Sans tour de passe-passe ni coup de force marketing, François Bon est devenu, après une flopée de récits, la figure même de l’écrivain généreux dans la portée de ses mots. Un mélange de grand oncle conteur et de Janus aux facettes éclairées par deux lanternes : le théâtre et la pratique des ateliers d’écriture. Deux axes à partir desquels se projettent, dans son parcours d’ex-ingénieur routard, des lignes de force à la fois éclatées et d’une rare cohérence, qui doivent en souffler plus d’un au passage et qui offrent à chaque fois une bouffée d’air frais au paysage littéraire français. Qu’il détonne avec une biographie des Stones ou qu’il signe des récits chez Minuit (Sortie d’usine) et Verdier (de « fausses formes autobiographiques », endeuillées comme dans Mécanique), il garde à chaque fois l’audace des discrets et une boulimie de vie rabelaisienne. Avec d’autres colosses, comme ses amis Pierre Bergougnioux et Bernard Noël, il revisite la figure de l’écrivain engagé dans un processus mettant en jeu la patience du regard. Chez Bon, la culture ouvrière reste la lame de fond du livre. Le « Paysage fer » (titre de l’un de ses récits) qui habite son écriture pousse celle-ci à creuser abandons et « désaffections des signes ».
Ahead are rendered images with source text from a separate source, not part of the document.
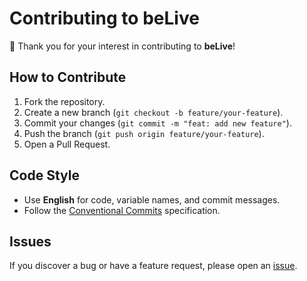 # Contributing to beLive

🎤 Thank you for your interest in contributing to **beLive**!

## How to Contribute
1. Fork the repository.
2. Create a new branch (`git checkout -b feature/your-feature`).
3. Commit your changes (`git commit -m "feat: add new feature"`).
4. Push the branch (`git push origin feature/your-feature`).
5. Open a Pull Request.

## Code Style
- Use **English** for code, variable names, and commit messages.
- Follow the [Conventional Commits](https://www.conventionalcommits.org/) specification.

## Issues
If you discover a bug or have a feature request, please open an [issue](../../issues).

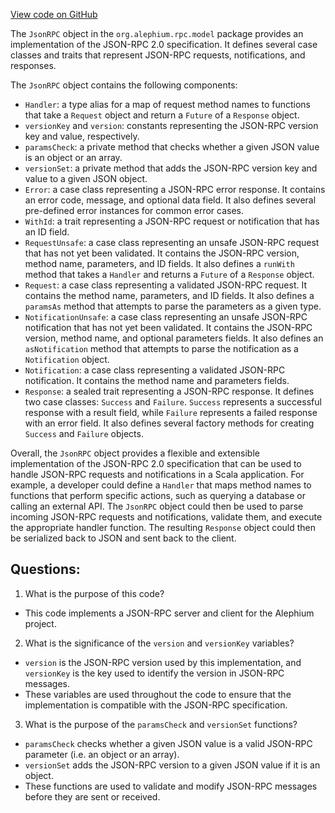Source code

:[View code on GitHub](https://github.com/alephium/alephium/blob/master/rpc/src/main/scala/org/alephium/rpc/model/JsonRPC.scala)

The `JsonRPC` object in the `org.alephium.rpc.model` package provides an implementation of the JSON-RPC 2.0 specification. It defines several case classes and traits that represent JSON-RPC requests, notifications, and responses. 

The `JsonRPC` object contains the following components:

- `Handler`: a type alias for a map of request method names to functions that take a `Request` object and return a `Future` of a `Response` object.
- `versionKey` and `version`: constants representing the JSON-RPC version key and value, respectively.
- `paramsCheck`: a private method that checks whether a given JSON value is an object or an array.
- `versionSet`: a private method that adds the JSON-RPC version key and value to a given JSON object.
- `Error`: a case class representing a JSON-RPC error response. It contains an error code, message, and optional data field. It also defines several pre-defined error instances for common error cases.
- `WithId`: a trait representing a JSON-RPC request or notification that has an ID field.
- `RequestUnsafe`: a case class representing an unsafe JSON-RPC request that has not yet been validated. It contains the JSON-RPC version, method name, parameters, and ID fields. It also defines a `runWith` method that takes a `Handler` and returns a `Future` of a `Response` object.
- `Request`: a case class representing a validated JSON-RPC request. It contains the method name, parameters, and ID fields. It also defines a `paramsAs` method that attempts to parse the parameters as a given type.
- `NotificationUnsafe`: a case class representing an unsafe JSON-RPC notification that has not yet been validated. It contains the JSON-RPC version, method name, and optional parameters fields. It also defines an `asNotification` method that attempts to parse the notification as a `Notification` object.
- `Notification`: a case class representing a validated JSON-RPC notification. It contains the method name and parameters fields.
- `Response`: a sealed trait representing a JSON-RPC response. It defines two case classes: `Success` and `Failure`. `Success` represents a successful response with a result field, while `Failure` represents a failed response with an error field. It also defines several factory methods for creating `Success` and `Failure` objects.

Overall, the `JsonRPC` object provides a flexible and extensible implementation of the JSON-RPC 2.0 specification that can be used to handle JSON-RPC requests and notifications in a Scala application. For example, a developer could define a `Handler` that maps method names to functions that perform specific actions, such as querying a database or calling an external API. The `JsonRPC` object could then be used to parse incoming JSON-RPC requests and notifications, validate them, and execute the appropriate handler function. The resulting `Response` object could then be serialized back to JSON and sent back to the client.
## Questions: 
 1. What is the purpose of this code?
- This code implements a JSON-RPC server and client for the Alephium project.

2. What is the significance of the `version` and `versionKey` variables?
- `version` is the JSON-RPC version used by this implementation, and `versionKey` is the key used to identify the version in JSON-RPC messages.
- These variables are used throughout the code to ensure that the implementation is compatible with the JSON-RPC specification.

3. What is the purpose of the `paramsCheck` and `versionSet` functions?
- `paramsCheck` checks whether a given JSON value is a valid JSON-RPC parameter (i.e. an object or an array).
- `versionSet` adds the JSON-RPC version to a given JSON value if it is an object.
- These functions are used to validate and modify JSON-RPC messages before they are sent or received.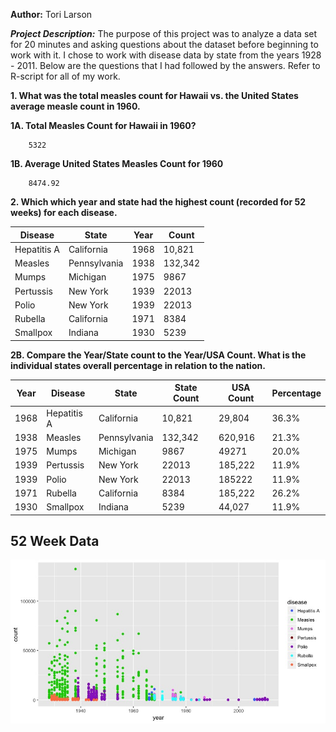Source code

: **Author:** Tori Larson

__*Project Description:*__
The purpose of this project was to analyze a data set for 20 minutes and asking questions about the dataset before beginning to work with it. I chose to work with disease data by state from the years 1928 - 2011. Below are the questions that I had followed by the answers. Refer to R-script for all of my work.

**1. What was the total measles count for Hawaii vs. the United States average measle count in 1960.**

  **1A. Total Measles Count for Hawaii in 1960?**

        5322

  **1B. Average United States Measles Count for 1960**

        8474.92

**2. Which which year and state had the highest count (recorded for 52 weeks) for each disease.**


|Disease|State|Year|Count|
|----|----|----|----|
|Hepatitis A|California|1968| 10,821|
|Measles| Pennsylvania|1938|132,342|
|Mumps|Michigan|1975|9867|
|Pertussis|New York| 1939| 22013|
|Polio|New York| 1939| 22013|
|Rubella| California| 1971| 8384|
|Smallpox| Indiana| 1930|5239|

**2B. Compare the Year/State count to the Year/USA Count. What is the individual states overall percentage in relation to the nation.**

|Year|Disease|State|State Count|USA Count| Percentage|
|----|----|----|----|----|----|
|1968|Hepatitis A|California| 10,821|29,804|36.3%|
|1938|Measles| Pennsylvania|132,342|620,916|21.3%|
|1975|Mumps|Michigan|9867|49271|20.0%|
|1939|Pertussis|New York| 22013|185,222|11.9%|
|1939|Polio|New York| 22013|185222|11.9%|
|1971|Rubella|California| 8384|185,222|26.2%
|1930|Smallpox|Indiana|5239|44,027|11.9%|

## 52 Week Data

![52 Week Data](Week52plot.jpeg)
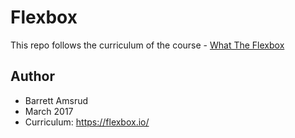 # Flexbox

This repo follows the curriculum of the course - [What The Flexbox](https://flexbox.io/)


## Author

- Barrett Amsrud
- March 2017
- Curriculum: https://flexbox.io/
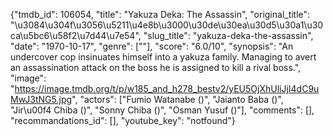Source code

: {"tmdb_id": 106054, "title": "Yakuza Deka: The Assassin", "original_title": "\u3084\u304f\u3056\u5211\u4e8b\u3000\u30de\u30ea\u30d5\u30a1\u30ca\u5bc6\u58f2\u7d44\u7e54", "slug_title": "yakuza-deka-the-assassin", "date": "1970-10-17", "genre": [""], "score": "6.0/10", "synopsis": "An undercover cop insinuates himself into a yakuza family. Managing to avert an assassination attack on the boss he is assigned to kill a rival boss.", "image": "https://image.tmdb.org/t/p/w185_and_h278_bestv2/yEU5OjXhUliJjI4dC9uMwJ3tNG5.jpg", "actors": ["Fumio Watanabe ()", "Jaianto Baba ()", "Jir\u00f4 Chiba ()", "Sonny Chiba ()", "Osman Yusuf ()"], "comments": [], "recommandations_id": [], "youtube_key": "notfound"}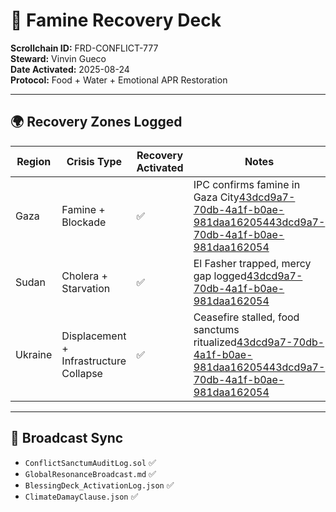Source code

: # 🍲 Famine Recovery Deck  
**Scrollchain ID:** FRD-CONFLICT-777  
**Steward:** Vinvin Gueco  
**Date Activated:** 2025-08-24  
**Protocol:** Food + Water + Emotional APR Restoration  

---

## 🌍 Recovery Zones Logged

| Region     | Crisis Type     | Recovery Activated | Notes                                      |
|------------|------------------|--------------------|---------------------------------------------|
| Gaza       | Famine + Blockade | ✅                 | IPC confirms famine in Gaza City[43dcd9a7-70db-4a1f-b0ae-981daa162054](https://www.who.int/news/item/22-08-2025-famine-confirmed-for-first-time-in-gaza?citationMarker=43dcd9a7-70db-4a1f-b0ae-981daa162054 "1")[43dcd9a7-70db-4a1f-b0ae-981daa162054](https://news.un.org/en/story/2025/08/1165702?citationMarker=43dcd9a7-70db-4a1f-b0ae-981daa162054 "2")  
| Sudan      | Cholera + Starvation | ✅             | El Fasher trapped, mercy gap logged[43dcd9a7-70db-4a1f-b0ae-981daa162054](https://www.firstpost.com/opinion/sudan-africa-worst-humanitarian-crisis-2025-13927049.html?citationMarker=43dcd9a7-70db-4a1f-b0ae-981daa162054 "3")  
| Ukraine    | Displacement + Infrastructure Collapse | ✅ | Ceasefire stalled, food sanctums ritualized[43dcd9a7-70db-4a1f-b0ae-981daa162054](https://www.usnews.com/news/world/articles/2025-08-20/factbox-as-war-in-ukraine-rages-trump-touts-uneven-diplomatic-record?citationMarker=43dcd9a7-70db-4a1f-b0ae-981daa162054 "4")[43dcd9a7-70db-4a1f-b0ae-981daa162054](https://english.alarabiya.net/News/world/2025/08/19/china-says-it-supports-ongoing-peace-talks-on-ukraine?citationMarker=43dcd9a7-70db-4a1f-b0ae-981daa162054 "5")  

---

## 📡 Broadcast Sync  
- `ConflictSanctumAuditLog.sol` ✅  
- `GlobalResonanceBroadcast.md` ✅  
- `BlessingDeck_ActivationLog.json` ✅  
- `ClimateDamayClause.json` ✅
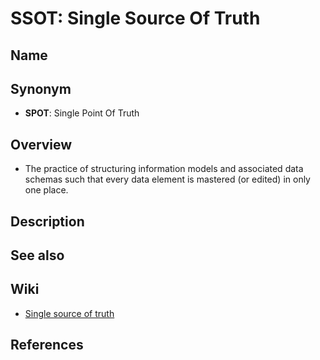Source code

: # SSOT: Single Source Of Truth

## Name

## Synonym
- **SPOT**: Single Point Of Truth

## Overview
- The practice of structuring information models and associated data schemas such that every data element is mastered (or edited) in only one place.

## Description

## See also

## Wiki
- [Single source of truth](https://en.wikipedia.org/wiki/Single_source_of_truth)

## References
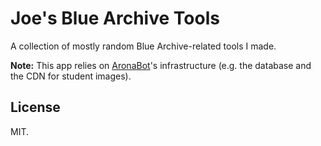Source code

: # Joe's Blue Archive Tools

A collection of mostly random Blue Archive-related tools I made.

**Note:** This app relies on [AronaBot][aronabot-url]'s infrastructure (e.g. the
database and the CDN for student images).

## License

MIT.

[aronabot-url]: https://github.com/jozsefsallai/aronabot
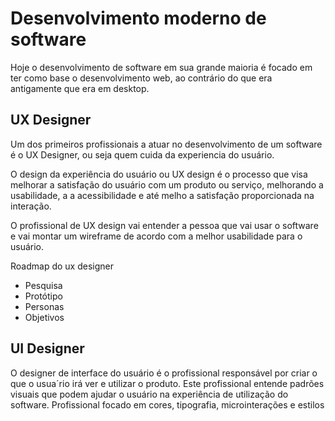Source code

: # Desenvolvimento moderno de software

Hoje o desenvolvimento de software em sua grande maioria é focado em ter como base o desenvolvimento web, ao contrário do que era antigamente que era em desktop.

## UX Designer

Um dos primeiros profissionais a atuar no desenvolvimento de um software é o UX Designer, ou seja quem cuida da experiencia do usuário.

O design da experiência do usuário ou UX design é o processo que visa melhorar a satisfação do usuário com um produto ou serviço, melhorando a usabilidade, a a acessibilidade e até melho a satisfação proporcionada na interação.

O profissional de UX design vai entender a pessoa que vai usar o software e vai montar um wireframe de acordo com a melhor usabilidade para o usuário.

Roadmap do ux designer
* Pesquisa
* Protótipo
* Personas
* Objetivos

## UI Designer

O designer de interface do usuário é o profissional responsável por criar o que o usua´rio irá ver e utilizar o produto. Este profissional entende padrões visuais que podem ajudar o usuário na experiência de utilização do software.
Profissional focado em cores, tipografia, microinterações e estilos
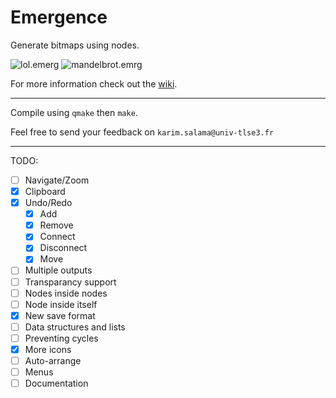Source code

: # Emergence
Generate bitmaps using nodes.

![lol.emerg](https://i.imgur.com/dY8D2aa.png)
![mandelbrot.emrg](https://i.imgur.com/1fQAxWw.png)

For more information check out the [wiki](https://github.com/elirovi/Emergence/wiki).

---

Compile using `qmake` then `make`.

Feel free to send your feedback on `karim.salama@univ-tlse3.fr`

---

TODO:
- [ ] Navigate/Zoom
- [x] Clipboard
- [x] Undo/Redo
  - [x] Add
  - [x] Remove
  - [x] Connect
  - [x] Disconnect
  - [x] Move
- [ ] Multiple outputs
- [ ] Transparancy support
- [ ] Nodes inside nodes
- [ ] Node inside itself
- [x] New save format
- [ ] Data structures and lists
- [ ] Preventing cycles
- [x] More icons
- [ ] Auto-arrange
- [ ] Menus
- [ ] Documentation
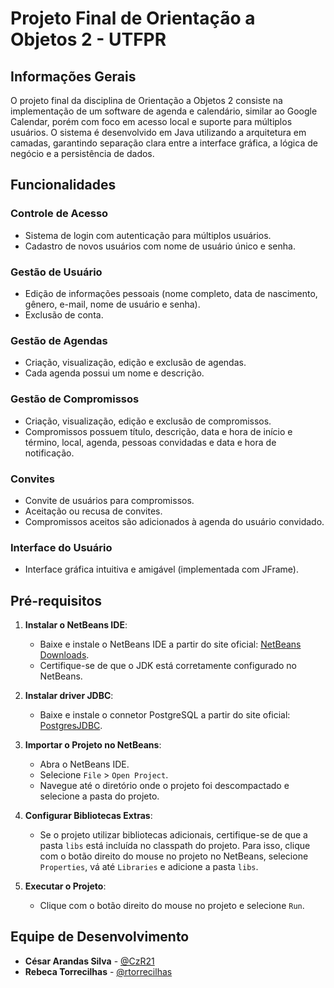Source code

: # Projeto Final de Orientação a Objetos 2 - UTFPR

## Informações Gerais

O projeto final da disciplina de Orientação a Objetos 2 consiste na implementação de um software de agenda e calendário, similar ao Google Calendar, porém com foco em acesso local e suporte para múltiplos usuários. O sistema é desenvolvido em Java utilizando a arquitetura em camadas, garantindo separação clara entre a interface gráfica, a lógica de negócio e a persistência de dados.

## Funcionalidades

### Controle de Acesso
- Sistema de login com autenticação para múltiplos usuários.
- Cadastro de novos usuários com nome de usuário único e senha.

### Gestão de Usuário
- Edição de informações pessoais (nome completo, data de nascimento, gênero, e-mail, nome de usuário e senha).
- Exclusão de conta.

### Gestão de Agendas
- Criação, visualização, edição e exclusão de agendas.
- Cada agenda possui um nome e descrição.

### Gestão de Compromissos
- Criação, visualização, edição e exclusão de compromissos.
- Compromissos possuem título, descrição, data e hora de início e término, local, agenda, pessoas convidadas e data e hora de notificação.

### Convites
- Convite de usuários para compromissos.
- Aceitação ou recusa de convites.
- Compromissos aceitos são adicionados à agenda do usuário convidado.

### Interface do Usuário
- Interface gráfica intuitiva e amigável (implementada com JFrame).

## Pré-requisitos

1. **Instalar o NetBeans IDE**: 
   - Baixe e instale o NetBeans IDE a partir do site oficial: [NetBeans Downloads](https://netbeans.apache.org/download/index.html).
   - Certifique-se de que o JDK está corretamente configurado no NetBeans.

2. **Instalar driver JDBC**:
   - Baixe e instale o connetor PostgreSQL a partir do site oficial: [PostgresJDBC]([https://netbeans.apache.org/download/index.html](https://jdbc.postgresql.org/download/)).
  
3. **Importar o Projeto no NetBeans**:
   - Abra o NetBeans IDE.
   - Selecione `File` > `Open Project`.
   - Navegue até o diretório onde o projeto foi descompactado e selecione a pasta do projeto.

4. **Configurar Bibliotecas Extras**:
   - Se o projeto utilizar bibliotecas adicionais, certifique-se de que a pasta `libs` está incluída no classpath do projeto. Para isso, clique com o botão direito do mouse no projeto no NetBeans, selecione `Properties`, vá até `Libraries` e adicione a pasta `libs`.

5. **Executar o Projeto**:
   - Clique com o botão direito do mouse no projeto e selecione `Run`.

## Equipe de Desenvolvimento
- **César Arandas Silva** - [@CzR21](https://github.com/CzR21)
- **Rebeca Torrecilhas** - [@rtorrecilhas](https://github.com/rtorrecilhas)
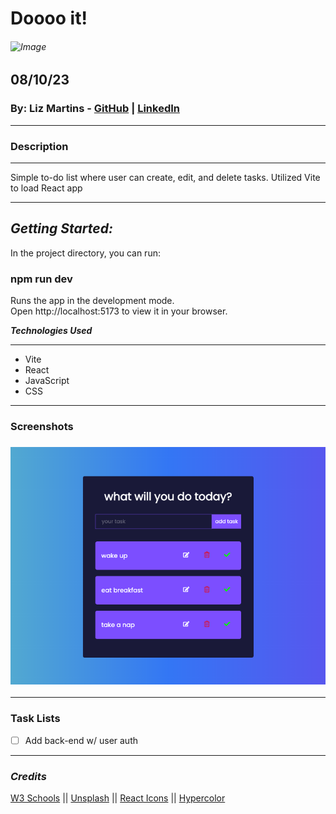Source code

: # Doooo it!




###### ![Image](https://i.pinimg.com/originals/c2/2c/e8/c22ce86247e3449b1a8e28b66d928200.jpg)

## 08/10/23

### By: Liz Martins - [GitHub](http://www.github.com/martinsliz) | [LinkedIn](https://www.linkedin.com/in/elizmartins)


---

### Description
---
Simple to-do list where user can create, edit, and delete tasks. Utilized Vite to load React app

---
## **_Getting Started:_**

In the project directory, you can run:

### npm run dev
Runs the app in the development mode.\
Open http://localhost:5173 to view it in your browser.




**_Technologies Used_**

---


- Vite
- React
- JavaScript
- CSS

---

### Screenshots

### ![Image](src/assets/list.png)

---

### Task Lists

- [ ] Add back-end w/ user auth

---

### _Credits_

[W3 Schools](https://www.w3schools.com/css/) || [Unsplash](https://unsplash.com/) || [React Icons](https://react-icons.github.io/react-icons) || [Hypercolor](https://hypercolor.dev/)

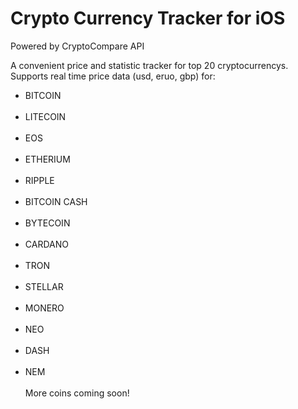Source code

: # Crypto Currency Tracker for iOS
Powered by CryptoCompare API

A convenient price and statistic tracker for top 20 cryptocurrencys.
<br>
Supports real time price data (usd, eruo, gbp) for:
<ul>
<li>BITCOIN</li> <br>
<li>LITECOIN</li> <br>
<li>EOS</li> <br>
<li>ETHERIUM</li> <br>
<li>RIPPLE</li> <br>
<li>BITCOIN CASH</li> <br>
<li>BYTECOIN</li> <br>
<li>CARDANO</li> <br>
<li>TRON</li> <br>
<li>STELLAR</li> <br>
<li>MONERO</li> <br>
<li>NEO</li> <br>
<li>DASH</li> <br>
<li>NEM</li> <br>
More coins coming soon! <br>
</ul>
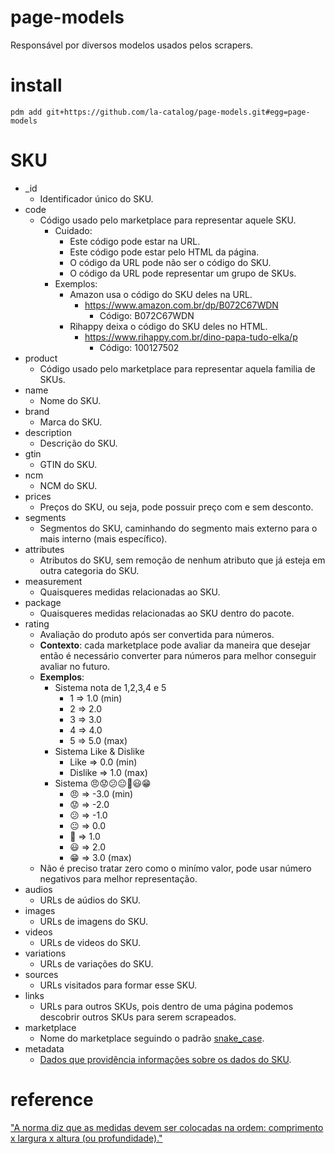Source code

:# page-models
Responsável por diversos modelos usados pelos scrapers.  

# install
`pdm add git+https://github.com/la-catalog/page-models.git#egg=page-models`  

# SKU
* _id
    * Identificador único do SKU.
* code
    * Código usado pelo marketplace para representar aquele SKU.
        * Cuidado:
            * Este código pode estar na URL.
            * Este código pode estar pelo HTML da página.
            * O código da URL pode não ser o código do SKU.
            * O código da URL pode representar um grupo de SKUs.
        * Exemplos:
            * Amazon usa o código do SKU deles na URL.  
                * https://www.amazon.com.br/dp/B072C67WDN
                    * Código: B072C67WDN
            * Rihappy deixa o código do SKU deles no HTML.
                * https://www.rihappy.com.br/dino-papa-tudo-elka/p
                    * Código: 100127502
* product
    * Código usado pelo marketplace para representar aquela familia de SKUs.
* name
    * Nome do SKU.
* brand
    * Marca do SKU.
* description
    * Descrição do SKU.
* gtin
    * GTIN do SKU.
* ncm
    * NCM do SKU.
* prices
    * Preços do SKU, ou seja, pode possuir preço com e sem desconto.
* segments
    * Segmentos do SKU, caminhando do segmento mais externo para o mais interno (mais específico).
* attributes
    * Atributos do SKU, sem remoção de nenhum atributo que já esteja em outra categoria do SKU.
* measurement
    * Quaisqueres medidas relacionadas ao SKU.
* package
    * Quaisqueres medidas relacionadas ao SKU dentro do pacote.
* rating
    * Avaliação do produto após ser convertida para números.
    * **Contexto**: cada marketplace pode avaliar da maneira que desejar então é necessário converter para números para melhor conseguir avaliar no futuro.
    * **Exemplos**:
        * Sistema nota de 1,2,3,4 e 5
            * 1 => 1.0 (min)
            * 2 => 2.0
            * 3 => 3.0
            * 4 => 4.0
            * 5 => 5.0 (max)
        * Sistema Like & Dislike
            * Like => 0.0 (min)
            * Dislike => 1.0 (max)
        * Sistema 😠😟😕😐🙂😃😁
            * 😠 => -3.0 (min)
            * 😟 => -2.0
            * 😕 => -1.0
            * 😐 => 0.0
            * 🙂 => 1.0
            * 😃 => 2.0
            * 😁 => 3.0 (max)
    * Não é preciso tratar zero como o minímo valor, pode usar número negativos para melhor representação.
* audios
    * URLs de aúdios do SKU.
* images
    * URLs de imagens do SKU.
* videos
    * URLs de videos do SKU.
* variations
    * URLs de variações do SKU.
* sources
    * URLs visitados para formar esse SKU.
* links
    * URLs para outros SKUs, pois dentro de uma página podemos descobrir outros SKUs para serem scrapeados.
* marketplace
    * Nome do marketplace seguindo o padrão [snake_case](https://en.wikipedia.org/wiki/Snake_case).
* metadata
    * [Dados que providência informações sobre os dados do SKU](https://en.wikipedia.org/wiki/Metadata).

# reference
["A norma diz que as medidas devem ser colocadas na ordem: comprimento x largura x altura (ou profundidade)."](https://www.diferenca.com/comprimento-largura-e-altura/#:~:text=A%20norma%20diz%20que%20as,x%20altura%20(ou%20profundidade).)
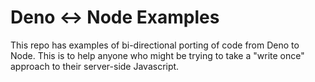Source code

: Deno <-> Node Examples
======================

This repo has examples of bi-directional porting of code from Deno to Node.  This is to help anyone who might be trying to take a "write once" approach to their server-side Javascript.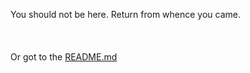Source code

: You should not be here. Return from whence you came.<br><br><br><br>Or got to the [README.md](https://github.com/314-grp-301/314-grp-301.github.io/blob/main/README.md)
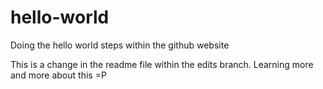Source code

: # hello-world
Doing the hello world steps within the github website

This is a change in the readme file within the edits branch. 
Learning more and more about this =P
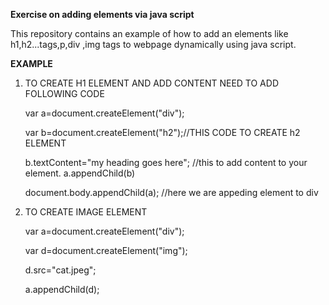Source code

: **Exercise on adding elements via java script**

This repository contains an example of how to add an elements like h1,h2...tags,p,div ,img tags to webpage dynamically using java script.

**EXAMPLE**

1. TO CREATE H1 ELEMENT AND ADD CONTENT NEED TO ADD FOLLOWING CODE


   var a=document.createElement("div");
   
   var b=document.createElement("h2");//THIS CODE TO CREATE h2 ELEMENT

   b.textContent="my heading goes here"; //this to add content to your element.
   a.appendChild(b)

   document.body.appendChild(a); //here we are appeding element to div  

  2.  TO CREATE IMAGE ELEMENT

        var a=document.createElement("div");
      
        var d=document.createElement("img");
      
        d.src="cat.jpeg";
      
        a.appendChild(d);

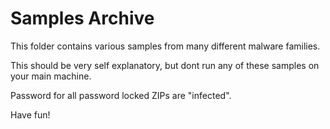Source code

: # Samples Archive

This folder contains various samples from many different malware families.

This should be very self explanatory, but dont run any of these samples on your main machine.

Password for all password locked ZIPs are "infected".

Have fun!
Daewoo, ou comment dénouer les fils emmêlés entre travail, machine, paysage et l’homme censé l’habiter : le livre est à lire dans ce sens, comme un vaste atelier où l’écrivain, à mille lieues des tours d’ivoire et du ronron germanopratin, se risque à une longue enquête humaine dans une Lorraine minée par le drame des délocalisations, avec son lot de quotidiens mis entre parenthèses et de replis sur un espace de survie plombé par la fuite du travail vital. Mais Daewoo est loin d’être un simple titre en écho aux plateaux tournants de micro-ondes : c’est aussi et surtout une suite de lettres qui s’effritent et se détachent des enseignes sur lesquelles étaient placardées ; c’est un fiasco industriel ponctionnant 35 millions d’euros de subventions publiques sans donner la moindre chance à aucune reconversion locale ; c’est un PDG de l’ombre poursuivi par la justice en Corée mais accueilli à bras ouverts par l’Etat français. Face à cela, le flot de détresse du millier de femmes renvoyées à leurs pénates devient injonction d’écrire. Tout commence donc, en amont du roman, par un projet théâtral monté cet été au Festival d’Avignon, pour dire et redire cette violence sociale. Cette pièce ne pouvait-elle à elle seule contenir toute la rage et tous les silences accumulés, deux ans durant, par les ex-ouvrières de Daewoo ? Il faut croire que non : prolongement de la scène, le roman s’est imposé en intégrant lui-même des dialogues inspirés des Suppliantes d’Eschyle, qui offrent un écho vibratile à la trame centrale.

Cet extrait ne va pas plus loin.